• [Data shown]
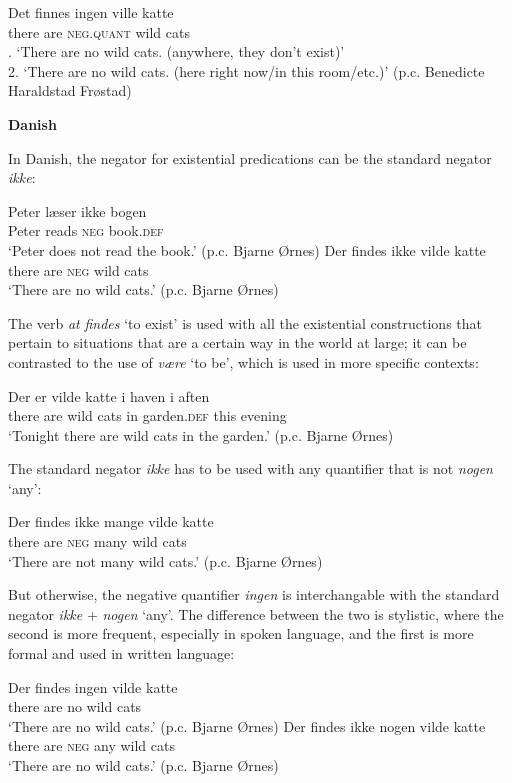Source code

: \documentclass[output=paper]{langsci/langscibook}
\begin{document}
\begin{unindented}
\begin{exe}\ex\gll  Det   finnes ingen ville katte\\
there are \textsc{neg.quant}  wild cats\\
. `There are no wild cats. (anywhere, they don't exist)’\\
2. `There are no wild cats. (here right now/in this room/etc.)' (p.c. Benedicte Haraldstad Frøstad)
\end{exe}

\textbf{Danish}

In Danish, the negator for existential predications can be the standard negator \textit{ikke}:
%
\begin{exe}\ex \gll Peter læser ikke bogen \\
Peter reads  \textsc{neg} book.\textsc{def} \\
    \glt `Peter does not read the book.' (p.c. Bjarne Ørnes)
\ex \gll Der findes ikke vilde katte \\
there are \textsc{neg} wild cats \\
    \glt `There are no wild cats.' (p.c. Bjarne Ørnes)
    \end{exe}

The verb \textit{at} \textit{findes} `to exist' is used with all the existential constructions that pertain to situations that are a certain way in the world at large; it can be contrasted to the use of \textit{være} `to be', which is used in more specific contexts:
%
\begin{exe}\ex \gll Der er vilde katte i haven i aften \\
there are wild cats in garden.\textsc{def} this evening \\
    \glt `Tonight there are wild cats in the garden.' (p.c. Bjarne Ørnes)
    \end{exe}

The standard negator \textit{ikke} has to be used with any quantifier that is not \textit{nogen} `any':
%
\begin{exe}\ex \gll Der findes ikke mange vilde katte \\
there are \textsc{neg}  many   wild cats \\
    \glt `There are not many wild cats.' (p.c. Bjarne Ørnes)
    \end{exe}

But otherwise, the negative quantifier \textit{ingen} is interchangable with the standard negator \textit{ikke} + \textit{nogen} `any'. The difference between the two is stylistic, where the second is more frequent, especially in spoken language, and the first is more formal and used in written language:
%
\begin{exe}\ex \gll Der   findes ingen vilde katte \\
there are no     wild cats \\
    \glt `There are no wild cats.' (p.c. Bjarne Ørnes)
\ex \gll Der   findes ikke nogen vilde katte \\
there are \textsc{neg}  any  wild cats \\
    \glt `There are no wild cats.' (p.c. Bjarne Ørnes)
    \end{exe}


\end{unindented}
\end{document}
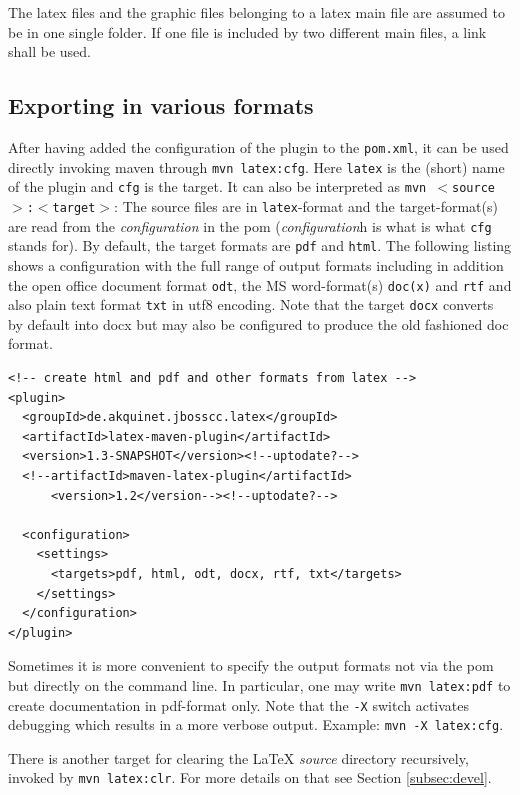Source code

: \documentclass[12pt]{article}
\begin{document}
The latex files and the graphic files belonging to a latex main file 
are assumed to be in one single folder. 
If one file is included by two different main files, 
a link shall be used. 


\subsection{Exporting in various formats}\label{sec:stableUsage}


After having added the configuration of the plugin to the {\tt pom.xml}, 
it can be used directly invoking maven through 
{\tt mvn latex:cfg}. 
Here {\tt latex} is the (short) name of the plugin and {\tt cfg} is the target. 
It can also be interpreted as {\tt mvn $<$source$>$:$<$target$>$}: 
The source files are in {\tt latex}-format and the target-format(s) 
are read from the {\em configuration} in the pom 
({\em configuration}h is what is what {\tt cfg} stands for). 
By default, the target formats are {\tt pdf} and {\tt html}. 
The following listing shows a configuration 
with the full range of output formats including in addition 
the open office document format {\tt odt}, 
the MS word-format(s) {\tt doc(x)} and {\tt rtf}
and also plain text format {\tt txt} in utf8 encoding. 
Note that the target {\tt docx} converts by default into \gls{docx} 
but may also be configured to produce the old fashioned \gls{doc} format. 
%
\lstset{language=xml, basicstyle=\small}
\begin{lstlisting}
<!-- create html and pdf and other formats from latex -->
<plugin>
  <groupId>de.akquinet.jbosscc.latex</groupId>
  <artifactId>latex-maven-plugin</artifactId>
  <version>1.3-SNAPSHOT</version><!--uptodate?-->
  <!--artifactId>maven-latex-plugin</artifactId>
      <version>1.2</version--><!--uptodate?-->
	
  <configuration>
    <settings>
      <targets>pdf, html, odt, docx, rtf, txt</targets>
    </settings>
  </configuration>
</plugin>
\end{lstlisting}

Sometimes it is more convenient 
to specify the output formats not via the pom 
but directly on the command line. 
In particular, one may write {\tt mvn latex:pdf} to create documentation 
in pdf-format only. 
Note that the {\tt -X} switch activates debugging 
which results in a more verbose output. 
Example: {\tt mvn -X latex:cfg}. 

There is another target for clearing the LaTeX {\em source} directory 
recursively, invoked by {\tt mvn latex:clr}. 
For more details on that see Section \ref{subsec:devel}. 
\end{document}

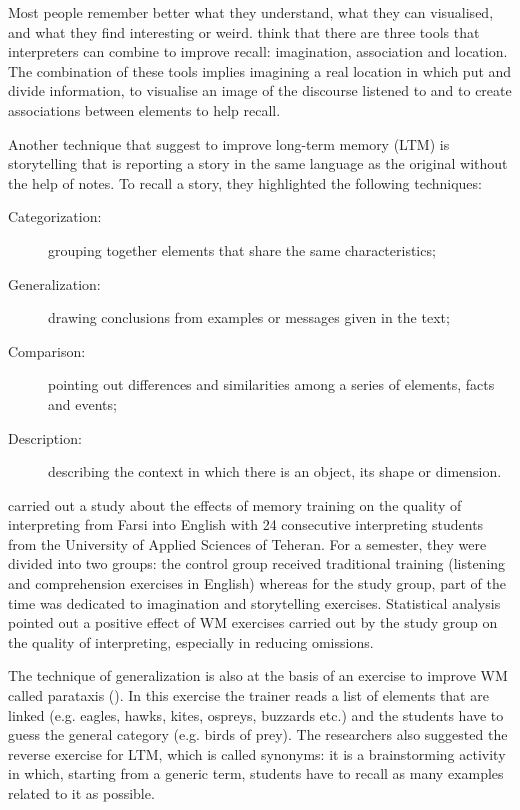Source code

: \documentclass[output=paper]{../langscibook}
\begin{document}
Most people remember better what they understand, what they can visualised, and what they find interesting or weird. \citet{YenkimalekivanHeuven2013,YenkimalekivanHeuven2017} think that there are three tools that interpreters can combine to improve recall: imagination, association and location. The combination of these tools implies imagining a real location in which put and divide information, to visualise an image of the discourse listened to and to create associations between elements to help recall.

Another technique that \citet{YenkimalekivanHeuven2013,YenkimalekivanHeuven2017} suggest to improve long-term memory (LTM) is storytelling that is reporting a story in the same language as the original without the help of notes. To recall a story, they highlighted the following techniques:

\begin{description}
\item[Categorization:] grouping together elements that share the same characteristics;
\item[Generalization:] drawing conclusions from examples or messages given in the text;
\item[Comparison:] pointing out differences and similarities among a series of elements, facts and events;
\item[Description:] describing the context in which there is an object, its shape or dimension.
\end{description}

\citet{YenkimalekivanHeuven2017} carried out a study about the effects of memory training on the quality of interpreting from Farsi into English with 24 consecutive interpreting students from the University of Applied Sciences of Teheran. For a semester, they were divided into two groups: the control group received traditional training (listening and comprehension exercises in English) whereas for the study group, part of the time was dedicated to imagination and storytelling exercises. Statistical analysis pointed out a positive effect of WM exercises carried out by the study group on the quality of interpreting, especially in reducing omissions.

The technique of generalization is also at the basis of an exercise to improve WM called parataxis (\citealt{BallesterJiminezHurtado1992}). In this exercise the trainer reads a list of elements that are linked (e.g. eagles, hawks, kites, ospreys, buzzards etc.) and the students have to guess the general category (e.g. birds of prey). The researchers also suggested the reverse exercise for LTM, which is called synonyms: it is a brainstorming activity in which, starting from a generic term, students have to recall as many examples related to it as possible.
\end{document}
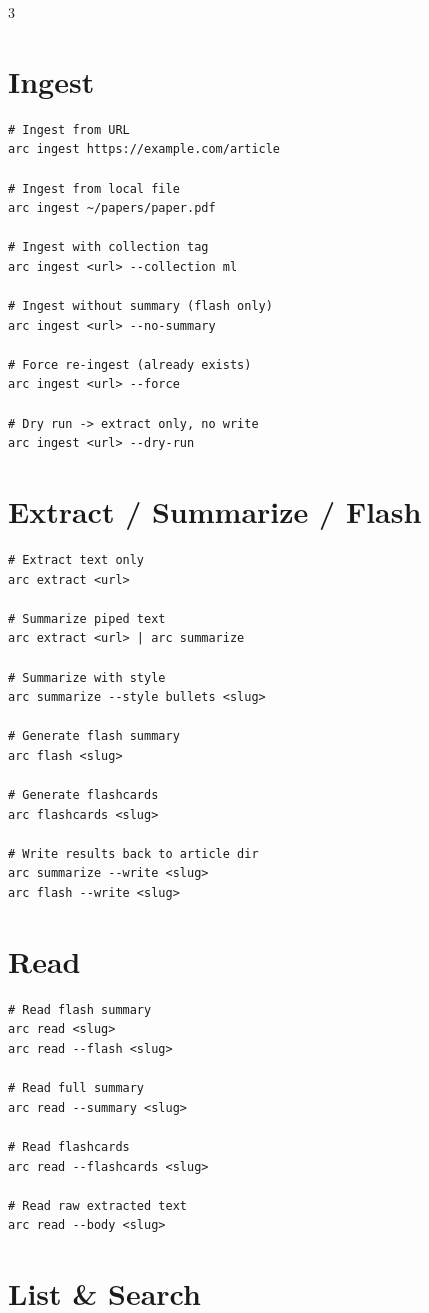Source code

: \documentclass[10pt,a4paper,landscape]{article}
\begin{document}
\begin{multicols}{3}
\section{Ingest}

\begin{lstlisting}
# Ingest from URL
arc ingest https://example.com/article

# Ingest from local file
arc ingest ~/papers/paper.pdf

# Ingest with collection tag
arc ingest <url> --collection ml

# Ingest without summary (flash only)
arc ingest <url> --no-summary

# Force re-ingest (already exists)
arc ingest <url> --force

# Dry run -> extract only, no write
arc ingest <url> --dry-run
\end{lstlisting}

\section{Extract / Summarize / Flash}

\begin{lstlisting}
# Extract text only
arc extract <url>

# Summarize piped text
arc extract <url> | arc summarize

# Summarize with style
arc summarize --style bullets <slug>

# Generate flash summary
arc flash <slug>

# Generate flashcards
arc flashcards <slug>

# Write results back to article dir
arc summarize --write <slug>
arc flash --write <slug>
\end{lstlisting}

\section{Read}

\begin{lstlisting}
# Read flash summary
arc read <slug>
arc read --flash <slug>

# Read full summary
arc read --summary <slug>

# Read flashcards
arc read --flashcards <slug>

# Read raw extracted text
arc read --body <slug>
\end{lstlisting}

\section{List \& Search}


\end{multicols}
\end{document}

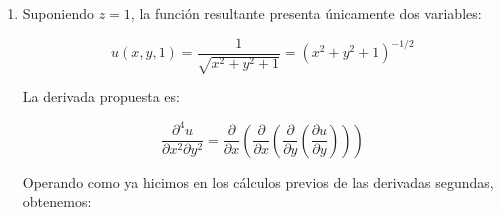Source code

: \documentclass[
  spanish,
  a4paper,
]{scrreport}
\theoremstyle{definition}
\theoremstyle{remark}
\begin{document}
\begin{tcolorbox}
\begin{enumerate}
  \[
  \vec \nabla u = \vec 0 \Leftrightarrow \left( {\frac{{\partial
  u}}{{\partial x}},\frac{{\partial u}}{{\partial y}},\frac{{\partial
  u}}{{\partial z}}} \right) = \left( {0,0,0} \right)
  \]

  Por lo tanto, tenemos un sistema no lineal de tres ecuaciones con tres
  incógnitas:

  \[
  - x\left( {x^2  + y^2  + z^2 } \right)^{ - 3/2}  = 0
  \]

  \[
  - y\left( {x^2  + y^2  + z^2 } \right)^{ - 3/2}  = 0
  \]

  \[
  - z\left( {x^2  + y^2  + z^2 } \right)^{ - 3/2}  = 0
  \]

  Y teniendo en cuenta que el término \((x^2+y^2+z^2)\), por tratarse de
  una suma de cuadrados, únicamente puede ser 0 si \(x=y=z=0\); y a
  igual conclusión llegamos si suponemos que es distinto de 0, ya que
  entonces la primera ecuación implica que necesariamente \(x=0\), la
  segunda implica que \(y=0\), y la tercera implica que \(z=0\). Por lo
  tanto, concluimos que el único punto en el que el crecimiento puede
  ser nulo es \((x,y,z)=(0,0,0)\), pero dicho punto no pertenece al
  dominio de definición de la función (tendríamos un cero como
  denominador de una fracción), por lo que no hay ningún punto en el que
  la función presente un crecimiento nulo.
\item
  Suponiendo \(z=1\), la función resultante presenta únicamente dos
  variables:

  \[
   u(x,y,1) = \frac{1}{{\sqrt {x^2  + y^2  + 1} }} = \left( {x^2  + y^2
   + 1} \right)^{ - 1/2}
   \]

  La derivada propuesta es:

  \[
   \frac{{\partial ^4 u}}{{\partial x^2 \partial y^2 }} =
   \frac{\partial }{{\partial x}}\left( {\frac{\partial }{{\partial
   x}}\left( {\frac{\partial }{{\partial y}}\left( {\frac{{\partial
   u}}{{\partial y}}} \right)} \right)} \right)
   \]

  Operando como ya hicimos en los cálculos previos de las derivadas
  segundas, obtenemos:


\end{enumerate}
\end{tcolorbox}
\end{document}
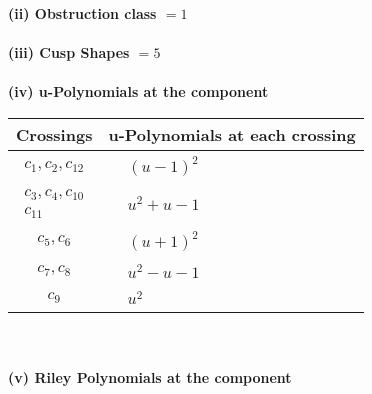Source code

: \documentclass[1p]{elsarticle_modified}
\theoremstyle{definition}
\begin{document}
\flushleft \textbf{(ii) Obstruction class $= 1$}\\~\\
\flushleft \textbf{(iii) Cusp Shapes $= 5$}\\~\\
\newpage\renewcommand{\arraystretch}{1}
\flushleft \textbf{(iv) u-Polynomials at the component}\newline \\
\begin{tabular}{m{50pt}|m{274pt}}
Crossings & \hspace{64pt}u-Polynomials at each crossing \\
\hline $$\begin{aligned}c_{1},c_{2},c_{12}\end{aligned}$$&$\begin{aligned}
&(u-1)^2
\end{aligned}$\\
\hline $$\begin{aligned}c_{3},c_{4},c_{10}\\c_{11}\end{aligned}$$&$\begin{aligned}
&u^2+u-1
\end{aligned}$\\
\hline $$\begin{aligned}c_{5},c_{6}\end{aligned}$$&$\begin{aligned}
&(u+1)^2
\end{aligned}$\\
\hline $$\begin{aligned}c_{7},c_{8}\end{aligned}$$&$\begin{aligned}
&u^2- u-1
\end{aligned}$\\
\hline $$\begin{aligned}c_{9}\end{aligned}$$&$\begin{aligned}
&u^2
\end{aligned}$\\
\hline
\end{tabular}\\~\\
\newpage\renewcommand{\arraystretch}{1}
\flushleft \textbf{(v) Riley Polynomials at the component}\newline \\
\end{document}

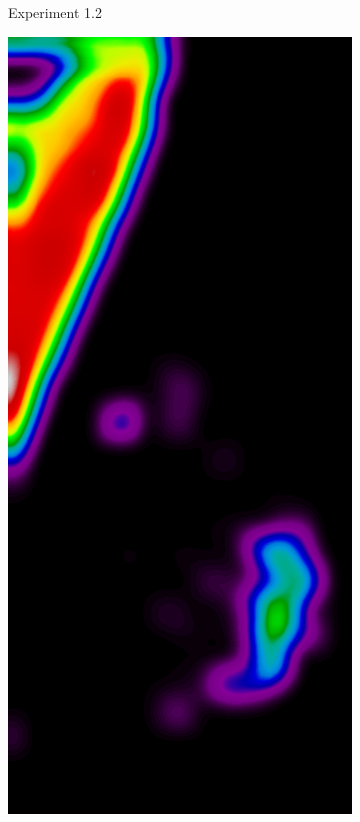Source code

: \begin{figure}[h!]
\begin{subfigure}{0.195\textwidth}
		\caption{Experiment 1.2}
    \end{subfigure}
	\begin{subfigure}{0.195\textwidth}
		\centering
        	\includegraphics[width=\textwidth]{plots/examples/example5_probs_1_3.png}

\end{subfigure}
\end{figure}
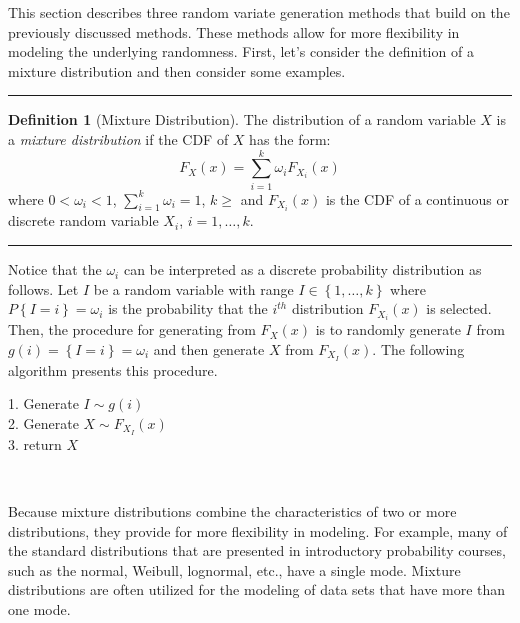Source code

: \documentclass[
]{book}
\theoremstyle{definition}
\newtheorem{definition}{Definition}[chapter]
\theoremstyle{definition}
\theoremstyle{definition}
\theoremstyle{definition}
\theoremstyle{remark}
\begin{document}
This section describes three random variate generation methods that
build on the previously discussed methods. These methods allow for more
flexibility in modeling the underlying randomness. First, let's consider
the definition of a mixture distribution and then consider some
examples.

\begin{center}\rule{0.5\linewidth}{0.5pt}\end{center}

\begin{definition}[Mixture Distribution]
\protect\hypertarget{def:unnamed-chunk-2}{}{\label{def:unnamed-chunk-2} {} }The distribution of
a random variable \(X\) is a \emph{mixture distribution} if the CDF of \(X\) has
the form:
\[
F_{X}(x) = \sum\limits_{i=1}^{k} \omega_{i}F_{X_{i}}(x)
\]
where \(0 < \omega_{i} < 1\), \(\sum\nolimits_{i=1}^{k} \omega_{i} = 1\), \(k \geq\)
and \(F_{X_{i}}(x)\) is the CDF of a continuous or discrete random
variable \(X_{i}\), \(i=1, \ldots, k\).
\end{definition}

\begin{center}\rule{0.5\linewidth}{0.5pt}\end{center}

Notice that the \(\omega_{i}\) can be interpreted as a discrete
probability distribution as follows. Let \(I\) be a random variable with
range \(I \in \left\{ 1, \ldots, k \right\}\) where
\(P\left\{I=i\right\} = \omega_{i}\) is the probability that the \(i^{th}\)
distribution \(F_{X_{i}}(x)\) is selected. Then, the procedure for
generating from \(F_{X}(x)\) is to randomly generate \(I\) from
\(g(i) = \left\{I=i\right\} = \omega_{i}\) and then generate \(X\) from
\(F_{X_{I}}(x)\). The following algorithm presents this procedure.

1. Generate \(I \sim g(i)\)\\
2. Generate \(X \sim F_{X_{I}}(x)\)\\
3. return \(X\)

~

Because mixture distributions combine the characteristics of two or more
distributions, they provide for more flexibility in modeling. For
example, many of the standard distributions that are presented in
introductory probability courses, such as the normal, Weibull,
lognormal, etc., have a single mode. Mixture distributions are often
utilized for the modeling of data sets that have more than one mode.
\end{document}
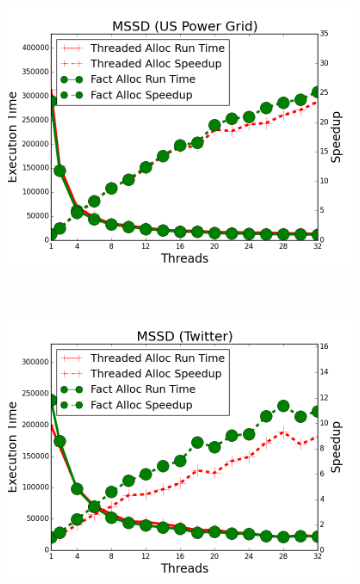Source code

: \begin{figure}[h]
        ~
        \begin{subfigure}[b]{\smallplotsize\textwidth}
                \includegraphics[width=\textwidth]{experiments/scalability/node-allocator-shortest-uspowergrid.png}
                \label{fig:implementation:node_sssp}
        \end{subfigure}
        ~
        \begin{subfigure}[b]{\smallplotsize\textwidth}
                \includegraphics[width=\textwidth]{experiments/scalability/node-allocator-shortest-twitter.png}
                \label{fig:implementation:node_sssp}
        \end{subfigure}\\
        \begin{subfigure}[b]{\smallplotsize\textwidth}

\end{subfigure}
\end{figure}
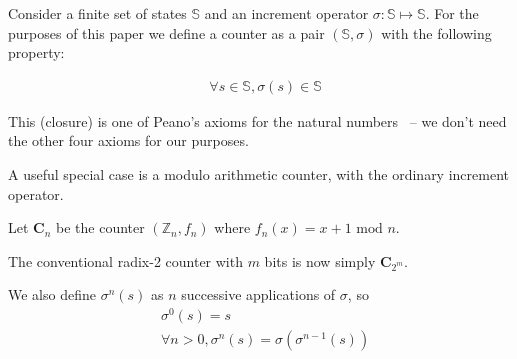 \documentclass[5p, twocolumn]{elsarticle}
\begin{document}
\newtheorem{theorem}{Theorem}[section]
\newtheorem{lemma}[theorem]{Lemma}
\newtheorem{proposition}[theorem]{Proposition}
\newtheorem{corollary}[theorem]{Corollary}

\newenvironment{proof}[1][Proof]{\begin{trivlist}
\item[\hskip \labelsep {\bfseries #1}]}{\end{trivlist}}
\newenvironment{definition}[1][Definition]{\begin{trivlist}
\item[\hskip \labelsep {\bfseries #1}]}{\end{trivlist}}
\newenvironment{example}[1][Example]{\begin{trivlist}
\item[\hskip \labelsep {\bfseries #1}]}{\end{trivlist}}
\newenvironment{remark}[1][Remark]{\begin{trivlist}
\item[\hskip \labelsep {\bfseries #1}]}{\end{trivlist}}

\begin{definition}
Consider a finite set of states $\mathbb{S}$ and an increment operator $\sigma:\mathbb{S}\mapsto \mathbb{S}$. For the purposes of this paper we define a counter as a pair $(\mathbb{S},\sigma)$ with the following property:

\begin{align}
& \forall s \in \mathbb{S}, \sigma(s) \in \mathbb{S}
\label{completeness_axiom}
\end{align}
\end{definition}

This (closure) is one of Peano's axioms for the natural numbers~\cite{peano} -- we don't need the other four axioms for our purposes.

A useful special case is a modulo arithmetic counter, with the ordinary increment operator.

\begin{definition}
Let $\mathbf{C}_n$ be the counter $(\mathbb{Z}_n,f_n)$ where $f_n(x)=x+1 \text{ mod } n$.
\end{definition}

The conventional radix-2 counter with $m$ bits is now simply $\mathbf{C}_{2^m}$.

\begin{definition}
We also define $\sigma^n(s)$ as $n$ successive applications of $\sigma$, so
\begin{align}
& \sigma^0(s)=s \\
& \forall n>0, \sigma^n(s)=\sigma(\sigma^{n-1}(s))
\end{align}
\end{definition}
\end{document}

• [The problem]
In the listing above, each line with the word "Polynomials" is to be copied out.

• [Answer below]
\flushleft \textbf{(iv) u-Polynomials at the component}\newline \\
Crossings & \hspace{64pt}u-Polynomials at each crossing \\
\flushleft \textbf{(v) Riley Polynomials at the component}\newline \\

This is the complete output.